++++ DATA FOR ANALYSIS
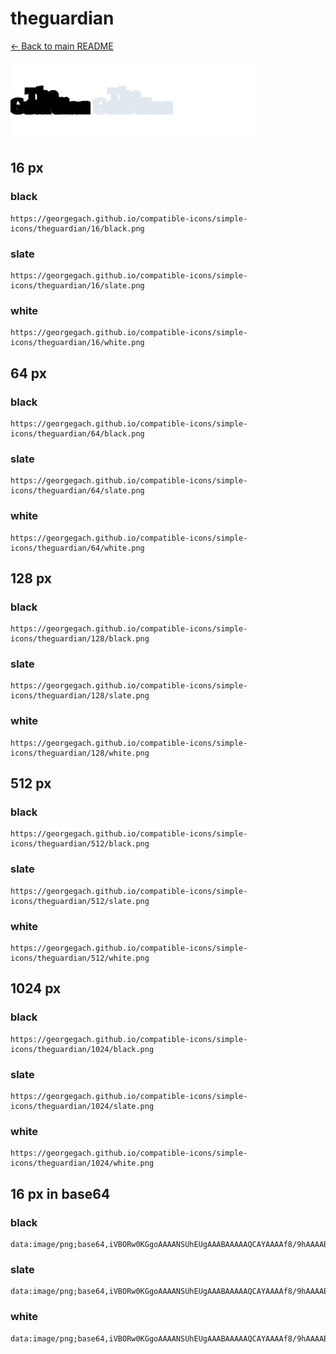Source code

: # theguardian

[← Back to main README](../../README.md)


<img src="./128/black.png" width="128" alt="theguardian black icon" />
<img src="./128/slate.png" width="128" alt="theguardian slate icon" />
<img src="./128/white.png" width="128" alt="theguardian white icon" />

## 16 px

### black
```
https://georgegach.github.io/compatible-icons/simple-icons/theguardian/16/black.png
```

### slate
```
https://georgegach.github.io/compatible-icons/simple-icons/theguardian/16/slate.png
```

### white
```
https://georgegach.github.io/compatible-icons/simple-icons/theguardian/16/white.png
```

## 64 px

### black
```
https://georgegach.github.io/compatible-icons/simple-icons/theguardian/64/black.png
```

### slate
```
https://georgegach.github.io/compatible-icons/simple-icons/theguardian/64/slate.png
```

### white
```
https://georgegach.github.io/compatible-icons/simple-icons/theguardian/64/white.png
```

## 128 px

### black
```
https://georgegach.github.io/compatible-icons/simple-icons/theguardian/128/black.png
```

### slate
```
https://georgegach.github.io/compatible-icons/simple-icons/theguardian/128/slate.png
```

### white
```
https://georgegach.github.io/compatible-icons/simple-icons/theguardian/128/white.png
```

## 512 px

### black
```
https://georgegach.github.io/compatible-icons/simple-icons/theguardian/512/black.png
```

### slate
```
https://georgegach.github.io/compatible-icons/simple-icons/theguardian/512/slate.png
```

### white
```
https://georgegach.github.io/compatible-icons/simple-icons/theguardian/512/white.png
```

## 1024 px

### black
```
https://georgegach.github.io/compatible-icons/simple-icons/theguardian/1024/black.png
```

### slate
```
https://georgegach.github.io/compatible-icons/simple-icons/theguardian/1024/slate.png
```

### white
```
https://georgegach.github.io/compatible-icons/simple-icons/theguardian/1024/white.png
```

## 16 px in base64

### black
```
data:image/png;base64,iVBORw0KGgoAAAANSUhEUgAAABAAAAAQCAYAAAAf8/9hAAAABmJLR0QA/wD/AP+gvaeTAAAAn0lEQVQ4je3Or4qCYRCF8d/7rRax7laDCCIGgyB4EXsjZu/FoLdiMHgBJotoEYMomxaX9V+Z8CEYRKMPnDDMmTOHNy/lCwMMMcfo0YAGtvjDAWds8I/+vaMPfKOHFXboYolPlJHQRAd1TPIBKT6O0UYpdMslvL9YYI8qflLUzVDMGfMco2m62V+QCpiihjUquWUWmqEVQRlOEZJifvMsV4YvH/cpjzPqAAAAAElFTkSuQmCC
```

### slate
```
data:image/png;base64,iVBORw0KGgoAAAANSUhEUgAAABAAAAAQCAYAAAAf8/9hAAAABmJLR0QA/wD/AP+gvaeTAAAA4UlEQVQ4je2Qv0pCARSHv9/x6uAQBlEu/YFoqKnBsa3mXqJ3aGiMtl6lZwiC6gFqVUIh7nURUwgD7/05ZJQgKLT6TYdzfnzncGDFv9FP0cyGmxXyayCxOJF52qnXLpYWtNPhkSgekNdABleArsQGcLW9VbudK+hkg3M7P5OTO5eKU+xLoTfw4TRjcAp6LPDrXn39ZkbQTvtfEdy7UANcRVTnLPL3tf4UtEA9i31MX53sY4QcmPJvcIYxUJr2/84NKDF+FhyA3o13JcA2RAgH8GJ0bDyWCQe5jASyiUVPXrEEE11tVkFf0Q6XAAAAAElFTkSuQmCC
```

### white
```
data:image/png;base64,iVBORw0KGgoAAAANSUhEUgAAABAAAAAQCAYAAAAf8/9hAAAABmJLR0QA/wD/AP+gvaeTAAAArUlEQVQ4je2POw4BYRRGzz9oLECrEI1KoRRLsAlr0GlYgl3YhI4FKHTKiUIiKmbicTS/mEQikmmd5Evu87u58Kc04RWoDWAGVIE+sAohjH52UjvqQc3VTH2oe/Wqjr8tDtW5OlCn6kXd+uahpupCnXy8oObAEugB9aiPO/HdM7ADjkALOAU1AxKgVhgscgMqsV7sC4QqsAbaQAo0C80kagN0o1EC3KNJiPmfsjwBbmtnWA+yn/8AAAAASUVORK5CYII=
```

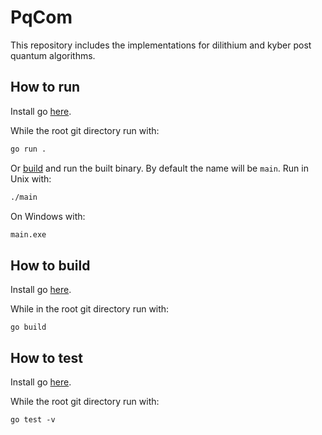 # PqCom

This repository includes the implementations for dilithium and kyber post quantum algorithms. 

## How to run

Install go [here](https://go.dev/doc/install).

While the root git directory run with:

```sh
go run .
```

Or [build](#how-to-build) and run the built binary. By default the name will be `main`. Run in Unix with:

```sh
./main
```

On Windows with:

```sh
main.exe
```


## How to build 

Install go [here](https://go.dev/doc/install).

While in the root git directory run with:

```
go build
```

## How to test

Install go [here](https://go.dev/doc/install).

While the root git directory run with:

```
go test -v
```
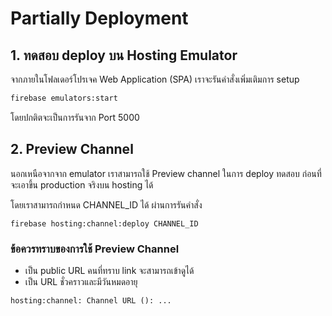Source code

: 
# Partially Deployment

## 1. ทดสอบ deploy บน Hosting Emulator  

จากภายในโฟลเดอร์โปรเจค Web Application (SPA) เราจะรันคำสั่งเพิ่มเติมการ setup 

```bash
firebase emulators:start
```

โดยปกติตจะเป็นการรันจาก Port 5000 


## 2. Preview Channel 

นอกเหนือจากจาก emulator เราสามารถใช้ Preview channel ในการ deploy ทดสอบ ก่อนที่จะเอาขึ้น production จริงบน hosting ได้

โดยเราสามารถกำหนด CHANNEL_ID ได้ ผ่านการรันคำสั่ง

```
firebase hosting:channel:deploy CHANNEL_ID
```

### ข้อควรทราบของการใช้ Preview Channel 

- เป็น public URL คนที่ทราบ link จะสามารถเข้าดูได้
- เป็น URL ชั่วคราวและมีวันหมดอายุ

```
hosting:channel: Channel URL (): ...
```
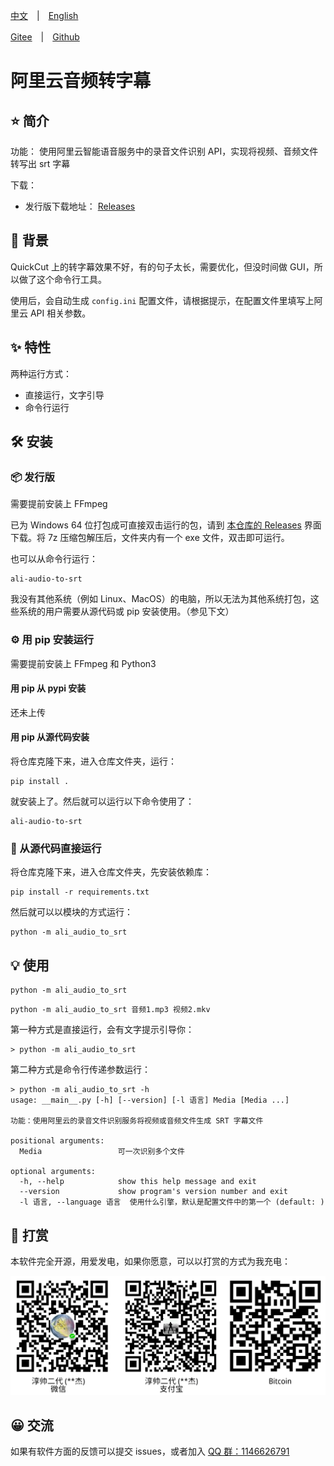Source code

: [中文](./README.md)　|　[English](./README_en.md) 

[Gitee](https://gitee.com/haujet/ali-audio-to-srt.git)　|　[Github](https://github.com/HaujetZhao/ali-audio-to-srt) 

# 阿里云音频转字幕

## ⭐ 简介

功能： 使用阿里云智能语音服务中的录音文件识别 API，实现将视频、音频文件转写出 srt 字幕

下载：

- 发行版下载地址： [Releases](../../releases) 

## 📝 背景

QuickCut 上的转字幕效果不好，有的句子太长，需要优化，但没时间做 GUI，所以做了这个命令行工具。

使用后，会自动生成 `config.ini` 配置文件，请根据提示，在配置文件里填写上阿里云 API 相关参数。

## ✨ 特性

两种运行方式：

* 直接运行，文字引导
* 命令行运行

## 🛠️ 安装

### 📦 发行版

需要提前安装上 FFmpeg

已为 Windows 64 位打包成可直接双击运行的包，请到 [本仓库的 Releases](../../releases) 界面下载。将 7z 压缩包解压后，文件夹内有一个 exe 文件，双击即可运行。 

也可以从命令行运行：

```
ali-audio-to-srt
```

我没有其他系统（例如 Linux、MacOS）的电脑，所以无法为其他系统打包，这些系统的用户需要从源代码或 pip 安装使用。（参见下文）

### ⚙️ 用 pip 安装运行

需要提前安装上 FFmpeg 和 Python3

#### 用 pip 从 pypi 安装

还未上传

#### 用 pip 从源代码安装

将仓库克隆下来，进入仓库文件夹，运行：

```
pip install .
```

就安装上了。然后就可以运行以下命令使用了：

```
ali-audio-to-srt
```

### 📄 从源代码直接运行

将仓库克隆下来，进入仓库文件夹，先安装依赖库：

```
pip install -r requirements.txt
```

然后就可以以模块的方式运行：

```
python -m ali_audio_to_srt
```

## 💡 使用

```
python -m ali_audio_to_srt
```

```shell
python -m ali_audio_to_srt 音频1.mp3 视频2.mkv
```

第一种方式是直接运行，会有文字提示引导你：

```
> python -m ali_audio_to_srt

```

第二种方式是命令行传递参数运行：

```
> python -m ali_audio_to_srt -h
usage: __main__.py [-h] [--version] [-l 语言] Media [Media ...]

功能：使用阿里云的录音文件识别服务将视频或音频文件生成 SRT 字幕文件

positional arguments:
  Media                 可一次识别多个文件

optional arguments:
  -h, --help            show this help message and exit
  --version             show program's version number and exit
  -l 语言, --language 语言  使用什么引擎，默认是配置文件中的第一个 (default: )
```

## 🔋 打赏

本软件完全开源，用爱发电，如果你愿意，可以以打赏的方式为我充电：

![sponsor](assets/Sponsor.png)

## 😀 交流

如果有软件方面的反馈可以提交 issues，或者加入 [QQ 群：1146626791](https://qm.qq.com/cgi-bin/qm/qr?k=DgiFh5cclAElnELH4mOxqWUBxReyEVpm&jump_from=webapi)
++++++++
For each line in the records that contains the word "Preview", make a copy.

## 2. Preview Channel 
นอกเหนือจากจาก emulator เราสามารถใช้ Preview channel ในการ deploy ทดสอบ ก่อนที่จะเอาขึ้น production จริงบน hosting ได้
### ข้อควรทราบของการใช้ Preview Channel 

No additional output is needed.